◆ INSTRUCTIONS FOR THE TASK: Quote the entries below from the line with "## 📜 Description" through the line with "1) Challenge is Realted to Deadpool", both ends included, and only those lines.

Data excerpts:
┌──

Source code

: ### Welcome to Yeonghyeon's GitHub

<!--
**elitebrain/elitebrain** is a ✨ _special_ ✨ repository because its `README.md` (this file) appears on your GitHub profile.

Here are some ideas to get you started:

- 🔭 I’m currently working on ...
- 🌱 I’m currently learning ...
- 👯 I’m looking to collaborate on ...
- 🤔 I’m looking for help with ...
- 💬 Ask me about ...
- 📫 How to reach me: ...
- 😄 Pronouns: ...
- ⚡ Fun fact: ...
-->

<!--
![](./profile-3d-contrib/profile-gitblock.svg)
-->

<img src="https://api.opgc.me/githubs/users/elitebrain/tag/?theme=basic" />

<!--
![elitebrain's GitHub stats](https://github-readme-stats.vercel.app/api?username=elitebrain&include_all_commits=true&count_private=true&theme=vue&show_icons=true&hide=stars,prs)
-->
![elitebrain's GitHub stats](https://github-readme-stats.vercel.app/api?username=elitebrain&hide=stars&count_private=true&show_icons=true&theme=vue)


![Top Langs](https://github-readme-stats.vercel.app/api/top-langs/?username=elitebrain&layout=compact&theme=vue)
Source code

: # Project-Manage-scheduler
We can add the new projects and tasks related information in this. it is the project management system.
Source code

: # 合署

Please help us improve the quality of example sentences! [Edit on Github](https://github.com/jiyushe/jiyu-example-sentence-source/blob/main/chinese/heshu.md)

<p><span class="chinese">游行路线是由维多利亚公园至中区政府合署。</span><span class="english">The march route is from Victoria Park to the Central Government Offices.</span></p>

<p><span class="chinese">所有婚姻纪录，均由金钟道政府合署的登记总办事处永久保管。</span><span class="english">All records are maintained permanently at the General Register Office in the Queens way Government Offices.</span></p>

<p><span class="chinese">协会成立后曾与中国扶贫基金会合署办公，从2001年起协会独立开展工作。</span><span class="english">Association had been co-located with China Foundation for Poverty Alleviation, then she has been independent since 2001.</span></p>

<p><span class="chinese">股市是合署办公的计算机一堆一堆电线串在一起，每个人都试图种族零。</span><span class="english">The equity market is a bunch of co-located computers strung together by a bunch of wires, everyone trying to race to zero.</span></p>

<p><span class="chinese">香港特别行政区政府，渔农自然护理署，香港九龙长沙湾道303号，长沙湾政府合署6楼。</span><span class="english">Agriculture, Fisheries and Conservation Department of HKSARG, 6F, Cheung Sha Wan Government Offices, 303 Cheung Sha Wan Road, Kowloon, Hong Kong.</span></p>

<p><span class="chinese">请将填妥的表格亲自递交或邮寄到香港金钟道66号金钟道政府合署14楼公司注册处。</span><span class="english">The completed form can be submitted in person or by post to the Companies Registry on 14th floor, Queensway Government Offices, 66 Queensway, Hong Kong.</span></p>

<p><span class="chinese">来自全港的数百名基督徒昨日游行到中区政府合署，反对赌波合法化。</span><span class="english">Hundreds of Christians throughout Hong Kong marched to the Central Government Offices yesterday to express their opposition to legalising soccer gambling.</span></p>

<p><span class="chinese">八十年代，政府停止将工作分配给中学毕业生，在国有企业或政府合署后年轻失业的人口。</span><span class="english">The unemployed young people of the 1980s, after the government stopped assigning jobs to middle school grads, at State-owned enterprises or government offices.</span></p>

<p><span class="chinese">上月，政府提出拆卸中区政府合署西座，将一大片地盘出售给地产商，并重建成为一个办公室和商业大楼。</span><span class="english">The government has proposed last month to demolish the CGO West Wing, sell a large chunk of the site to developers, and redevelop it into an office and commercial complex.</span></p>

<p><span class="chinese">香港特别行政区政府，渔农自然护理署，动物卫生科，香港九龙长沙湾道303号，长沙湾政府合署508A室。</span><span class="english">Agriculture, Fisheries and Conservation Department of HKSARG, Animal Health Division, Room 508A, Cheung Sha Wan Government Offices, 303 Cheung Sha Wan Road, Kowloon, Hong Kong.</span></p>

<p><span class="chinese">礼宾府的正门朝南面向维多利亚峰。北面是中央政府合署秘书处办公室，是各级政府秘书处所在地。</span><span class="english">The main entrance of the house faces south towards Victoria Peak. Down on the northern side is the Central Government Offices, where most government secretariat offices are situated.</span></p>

└──
┌──

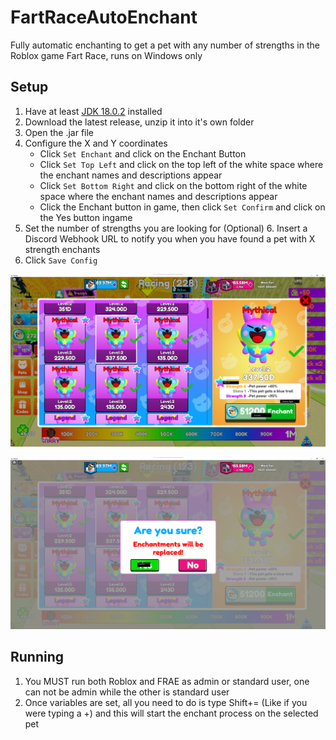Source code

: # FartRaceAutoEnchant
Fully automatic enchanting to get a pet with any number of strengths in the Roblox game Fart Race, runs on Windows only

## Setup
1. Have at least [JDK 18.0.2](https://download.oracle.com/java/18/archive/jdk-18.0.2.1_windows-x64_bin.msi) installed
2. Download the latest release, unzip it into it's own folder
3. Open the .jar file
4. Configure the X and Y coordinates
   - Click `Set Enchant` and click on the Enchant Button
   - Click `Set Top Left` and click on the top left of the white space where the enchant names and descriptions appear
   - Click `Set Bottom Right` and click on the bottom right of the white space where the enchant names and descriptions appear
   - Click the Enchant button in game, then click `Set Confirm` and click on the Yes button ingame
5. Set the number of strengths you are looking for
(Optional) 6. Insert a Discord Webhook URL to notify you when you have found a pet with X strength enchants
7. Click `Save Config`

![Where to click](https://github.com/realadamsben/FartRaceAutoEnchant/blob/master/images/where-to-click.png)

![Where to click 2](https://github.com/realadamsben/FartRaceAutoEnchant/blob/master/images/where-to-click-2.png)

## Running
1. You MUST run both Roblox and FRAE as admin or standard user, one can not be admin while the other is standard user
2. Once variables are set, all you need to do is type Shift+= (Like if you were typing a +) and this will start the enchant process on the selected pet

└──
┌──

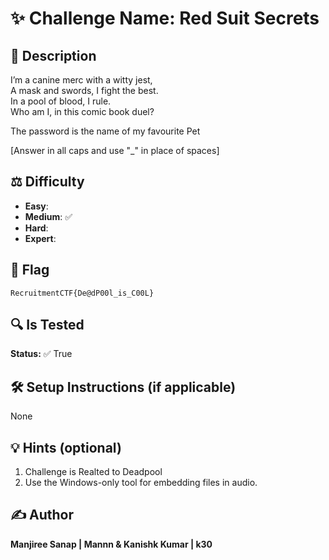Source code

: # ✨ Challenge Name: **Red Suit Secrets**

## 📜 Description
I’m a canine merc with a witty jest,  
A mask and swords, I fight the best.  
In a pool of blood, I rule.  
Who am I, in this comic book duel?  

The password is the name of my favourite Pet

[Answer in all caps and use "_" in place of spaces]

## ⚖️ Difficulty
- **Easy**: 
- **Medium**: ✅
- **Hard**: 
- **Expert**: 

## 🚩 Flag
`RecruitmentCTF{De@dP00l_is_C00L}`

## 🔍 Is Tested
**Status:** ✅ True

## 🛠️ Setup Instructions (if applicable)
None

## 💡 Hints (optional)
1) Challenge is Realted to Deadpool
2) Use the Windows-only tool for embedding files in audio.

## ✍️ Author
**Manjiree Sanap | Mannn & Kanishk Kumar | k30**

└──

◆ FINAL ANSWER:
## 📜 Description
I’m a canine merc with a witty jest,  
A mask and swords, I fight the best.  
In a pool of blood, I rule.  
Who am I, in this comic book duel?  

The password is the name of my favourite Pet

[Answer in all caps and use "_" in place of spaces]

## ⚖️ Difficulty
- **Easy**: 
- **Medium**: ✅
- **Hard**: 
- **Expert**: 

## 🚩 Flag
`RecruitmentCTF{De@dP00l_is_C00L}`

## 🔍 Is Tested
**Status:** ✅ True

## 🛠️ Setup Instructions (if applicable)
None

## 💡 Hints (optional)
1) Challenge is Realted to Deadpool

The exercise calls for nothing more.